Work request: Pick out each line of the records that includes the string "will", and copy it.

Working data:

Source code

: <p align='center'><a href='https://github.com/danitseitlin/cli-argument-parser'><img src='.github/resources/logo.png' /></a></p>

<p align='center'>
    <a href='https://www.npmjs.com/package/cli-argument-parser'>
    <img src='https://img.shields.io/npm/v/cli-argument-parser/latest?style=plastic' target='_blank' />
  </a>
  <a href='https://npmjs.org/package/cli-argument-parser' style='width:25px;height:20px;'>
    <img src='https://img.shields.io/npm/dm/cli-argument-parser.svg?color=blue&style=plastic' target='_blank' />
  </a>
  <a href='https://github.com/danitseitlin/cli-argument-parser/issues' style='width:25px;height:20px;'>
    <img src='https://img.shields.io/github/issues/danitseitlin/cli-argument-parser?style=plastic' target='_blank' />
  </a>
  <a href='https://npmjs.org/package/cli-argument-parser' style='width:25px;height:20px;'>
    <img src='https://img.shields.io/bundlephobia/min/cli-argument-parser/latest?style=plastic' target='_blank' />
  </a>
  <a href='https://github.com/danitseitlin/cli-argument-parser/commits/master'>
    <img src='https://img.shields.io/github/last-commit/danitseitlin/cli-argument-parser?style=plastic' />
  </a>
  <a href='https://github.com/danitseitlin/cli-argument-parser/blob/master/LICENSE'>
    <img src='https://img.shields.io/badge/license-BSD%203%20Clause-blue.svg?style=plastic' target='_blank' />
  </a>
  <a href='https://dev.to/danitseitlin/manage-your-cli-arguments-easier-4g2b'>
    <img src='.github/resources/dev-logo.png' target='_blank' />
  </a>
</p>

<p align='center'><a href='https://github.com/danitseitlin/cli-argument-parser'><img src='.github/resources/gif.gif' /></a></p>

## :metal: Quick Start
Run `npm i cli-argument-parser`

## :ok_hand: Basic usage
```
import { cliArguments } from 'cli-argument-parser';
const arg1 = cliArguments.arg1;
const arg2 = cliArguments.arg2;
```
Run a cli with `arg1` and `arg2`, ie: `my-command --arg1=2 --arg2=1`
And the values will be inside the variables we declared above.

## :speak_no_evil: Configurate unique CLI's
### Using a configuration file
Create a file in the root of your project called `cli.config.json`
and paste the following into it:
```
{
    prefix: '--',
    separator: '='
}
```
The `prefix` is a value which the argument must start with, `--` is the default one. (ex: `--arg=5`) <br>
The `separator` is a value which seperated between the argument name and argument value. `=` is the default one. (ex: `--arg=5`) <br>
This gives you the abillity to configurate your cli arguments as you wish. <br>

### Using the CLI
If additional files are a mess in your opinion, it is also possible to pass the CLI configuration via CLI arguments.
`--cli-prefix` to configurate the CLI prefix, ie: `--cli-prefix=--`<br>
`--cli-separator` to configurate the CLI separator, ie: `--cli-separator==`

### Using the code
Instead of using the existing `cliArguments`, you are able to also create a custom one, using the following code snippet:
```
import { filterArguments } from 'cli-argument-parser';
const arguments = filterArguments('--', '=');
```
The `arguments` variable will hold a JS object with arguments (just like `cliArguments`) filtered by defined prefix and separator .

Your response:
And the values will be inside the variables we declared above.
The `arguments` variable will hold a JS object with arguments (just like `cliArguments`) filtered by defined prefix and separator .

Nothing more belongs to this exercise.